3. ORDERS AND SPECIFICATIONS
3.1 The quantity, quality and description of any specification for the Goods shall be those set out in IWS Limited’s quotation (if accepted by the Buyer) or the Buyer’s order (if accepted by IWS Limited).
3.2 IWS Limited may, from time to time, make changes in the specification of the Goods which are required
to comply with any applicable safety or statutory requirements; or, which do not materially affect the quality or fitness for purpose of the Goods.
3.3 No order which has been accepted by IWS Limited may be cancelled by the Buyer, except with the agreement in writing of IWS Limited. If the Buyer cancels he shall indemnify IWS Limited in full against all loss (including loss of profit), costs (including the cost of all labour and materials used), damages, charges and expenses incurred by IWS Limited as a result of cancellation.
4. THE PRICE AND PAYMENT
4.1 The Prices in the official confirmation are fixed for the duration of the contract. Any delay requested by the Buyer resulting in IWS Limited suffering material or labour cost increases prior to delivery will be recoverable by IWS Limited from the Buyer plus any attributable profit margin. The Price is exclusive of VAT which shall be due at the rate ruling on the date of IWS Limited’s invoice.
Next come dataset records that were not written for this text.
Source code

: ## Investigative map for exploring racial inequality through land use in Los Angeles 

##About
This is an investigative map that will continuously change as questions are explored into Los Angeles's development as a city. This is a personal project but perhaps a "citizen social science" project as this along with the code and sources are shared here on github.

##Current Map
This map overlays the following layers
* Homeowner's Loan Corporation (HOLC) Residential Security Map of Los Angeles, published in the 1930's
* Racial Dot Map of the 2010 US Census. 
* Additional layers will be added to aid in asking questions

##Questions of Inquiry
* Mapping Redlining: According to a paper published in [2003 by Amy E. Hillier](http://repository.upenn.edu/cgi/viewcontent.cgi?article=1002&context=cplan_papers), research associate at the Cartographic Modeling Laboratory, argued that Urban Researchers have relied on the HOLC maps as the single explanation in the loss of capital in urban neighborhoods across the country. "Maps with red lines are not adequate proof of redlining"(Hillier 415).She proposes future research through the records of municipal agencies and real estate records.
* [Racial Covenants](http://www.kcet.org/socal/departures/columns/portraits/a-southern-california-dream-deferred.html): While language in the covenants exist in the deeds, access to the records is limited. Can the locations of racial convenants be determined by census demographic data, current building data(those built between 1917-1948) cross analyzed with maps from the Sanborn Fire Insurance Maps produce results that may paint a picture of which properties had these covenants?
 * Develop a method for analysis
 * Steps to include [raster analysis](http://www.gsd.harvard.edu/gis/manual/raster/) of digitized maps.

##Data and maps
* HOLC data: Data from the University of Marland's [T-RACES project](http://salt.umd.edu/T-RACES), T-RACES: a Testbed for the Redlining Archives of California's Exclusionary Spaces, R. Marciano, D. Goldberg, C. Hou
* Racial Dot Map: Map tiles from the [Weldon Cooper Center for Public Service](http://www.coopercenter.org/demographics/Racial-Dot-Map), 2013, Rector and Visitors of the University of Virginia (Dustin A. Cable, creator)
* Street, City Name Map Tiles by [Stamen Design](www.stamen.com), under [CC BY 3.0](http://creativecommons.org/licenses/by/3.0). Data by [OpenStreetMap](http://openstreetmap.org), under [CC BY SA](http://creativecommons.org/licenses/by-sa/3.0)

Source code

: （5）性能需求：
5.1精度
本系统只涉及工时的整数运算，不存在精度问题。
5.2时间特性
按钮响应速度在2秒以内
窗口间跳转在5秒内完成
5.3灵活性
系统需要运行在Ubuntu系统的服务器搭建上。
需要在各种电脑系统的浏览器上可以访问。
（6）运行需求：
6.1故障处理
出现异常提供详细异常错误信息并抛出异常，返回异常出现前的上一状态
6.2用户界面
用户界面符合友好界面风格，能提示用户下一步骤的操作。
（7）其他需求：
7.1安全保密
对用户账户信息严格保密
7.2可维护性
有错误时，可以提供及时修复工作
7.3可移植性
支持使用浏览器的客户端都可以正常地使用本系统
4.2 IWS Limited reserves the right, by giving notice to the Buyer at any time before delivery, to increase the Price of the Goods to reflect any increase in the cost to IWS Limited which is due to any factor beyond the control of IWS Limited, any change in delivery dates, quantities of specifications for the Goods which is requested by the Buyer, or any delay caused by instructions of the Buyer or failure of the Buyer to give IWS Limited adequate information or instructions.
4.3 If the Buyer fails to make any payment on the due date then, without prejudice to any of IWS Limited’s other rights,
IWS Limited may:
4.3.1 Suspend or cancel deliveries to the Buyer; and/or,
4.3.2 Appropriate any payment made by the Buyer to such of the Goods (or Goods supplied under any
other contract with the Buyer) as IWS Limited may in its sole discretion think fit; and/or,
126.96.36.199 Charge the Buyer interest (both before and after judgement) on the amount unpaid at the rate of seven per cent per annum above Bank of England base rate from time to time (or the same rate of another clearing bank notified by IWS Limited to the Buyer) until payment is made in full.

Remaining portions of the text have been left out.